Undoubtedly, The Terror’s midsection is scrappy and repetitious, with Andre tracking the enigma around the Von Leppe castle and clashing with the Baron in heated exchanges for an acceptable amount of footage to fill out the running time. But there’s also a certain level of wit apparent, particularly when the Baron gets so fed up with Andre’s intrusions that he hands Stefan a gun and has him forcibly eject his guest, all gentlemanly forbearance exhausted. “Surely I made enough noise to waken the dead,” Andre barks in irritation after his knock is ignored for a time, unaware that the dead are lurching around all about him. Young Nicholson, with his sly, artfully sluggish vocal style already developed whilst trying to suppress his Midwestern honk, is both a touch awkward in his role but also brings his nascent star quality to Andre’s air of smouldering frustration and callow arrogance, as the man convinced he can overcome all shadows and shades of history with his reason used like a cavalry sabre. He plays well against Karloff, whose Baron makes a monument of his own grief but often lets slip fatalistic humour as he alternates shows of grievous offence and challenging invitation to Andre, as if partly compelled by the temptation to let Andre keep driving on just to enjoy the spectacle of him crashing into the same forces of irrationality that have ruined him. “Perhaps we’re both mad,” he notes with sardonic delight at Andre’s gathering confusion before the fact both of them have seen the same spectre. It’s a testimony to Karloff’s unshakeable professionalism that when he might have walked through the film he brings both sour comedy to his performance alongside flashes of substantial pathos, his bogus Baron speaking desperately with the voice emanating from his castle walls in hope of sustaining the finest thread of connection with his old love. Nicholson might well have remembered something of his performance when the time came to play a devilish figure himself in The Witches of Eastwick (1987).

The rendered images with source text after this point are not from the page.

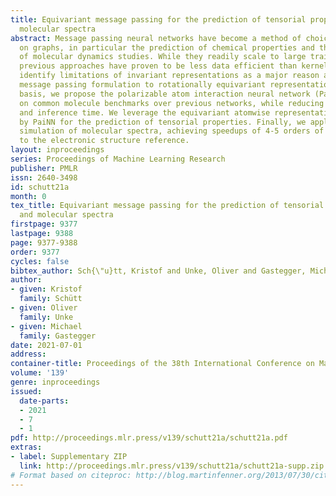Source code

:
 ```yaml
---
title: Equivariant message passing for the prediction of tensorial properties and
  molecular spectra
abstract: Message passing neural networks have become a method of choice for learning
  on graphs, in particular the prediction of chemical properties and the acceleration
  of molecular dynamics studies. While they readily scale to large training data sets,
  previous approaches have proven to be less data efficient than kernel methods. We
  identify limitations of invariant representations as a major reason and extend the
  message passing formulation to rotationally equivariant representations. On this
  basis, we propose the polarizable atom interaction neural network (PaiNN) and improve
  on common molecule benchmarks over previous networks, while reducing model size
  and inference time. We leverage the equivariant atomwise representations obtained
  by PaiNN for the prediction of tensorial properties. Finally, we apply this to the
  simulation of molecular spectra, achieving speedups of 4-5 orders of magnitude compared
  to the electronic structure reference.
layout: inproceedings
series: Proceedings of Machine Learning Research
publisher: PMLR
issn: 2640-3498
id: schutt21a
month: 0
tex_title: Equivariant message passing for the prediction of tensorial properties
  and molecular spectra
firstpage: 9377
lastpage: 9388
page: 9377-9388
order: 9377
cycles: false
bibtex_author: Sch{\"u}tt, Kristof and Unke, Oliver and Gastegger, Michael
author:
- given: Kristof
  family: Schütt
- given: Oliver
  family: Unke
- given: Michael
  family: Gastegger
date: 2021-07-01
address:
container-title: Proceedings of the 38th International Conference on Machine Learning
volume: '139'
genre: inproceedings
issued:
  date-parts:
  - 2021
  - 7
  - 1
pdf: http://proceedings.mlr.press/v139/schutt21a/schutt21a.pdf
extras:
- label: Supplementary ZIP
  link: http://proceedings.mlr.press/v139/schutt21a/schutt21a-supp.zip
# Format based on citeproc: http://blog.martinfenner.org/2013/07/30/citeproc-yaml-for-bibliographies/
---
```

It’s fun to see a partial dream team of Corman’s familiar alumni, Miller, Haze, and Neumann, all obviously quickly called to service and given a stature they didn’t always get one Corman shifted into his relatively higher-budgeted colour works. Miller in particular enjoys playing the stalwart Stefan, who tries to guard his master’s interests with stiff-necked resoluteness and nobly pathetic loyalty. Corman utilised several standing sets from his various movies, making it incidentally like a visual compendium of his greatest hits and an index of his Poe films' narrative essences. One of the more original aspects is the utilisation of daylight and oceanic expanse to help create its sequestered mood. The Big Sur beachfront used to mimic the Baltic coast is hardly convincing and yet it’s shot in a way that aids the plunge into an oneiric state, particularly when Helene hovers on the rocks of the shoreline listening to the call of the ocean and its whispers of embracing fate, with the totemic words, "Not until the sea enters the crypt," spoken as soothsayer's promise. Andre’s compass goes mad and the sun glares down from above in a delirious blur like something strayed in out of the previous year’s Lawrence of Arabia. Fragments of visual delight and sepulchral frisson recur throughout, like a scene of suggestive perversity as Stefan spies on Katrina as she utilises a multi-coloured mesmeric device on Helene to ensure Ilsa’s grip on her, his voyeurism and Katrina's creepy brand of magical-maternal enslavement occurring both charged as they stand at the frontiers of the forbidden, the subjugation of a body and to foster a grand consummation laced with strange eroticism.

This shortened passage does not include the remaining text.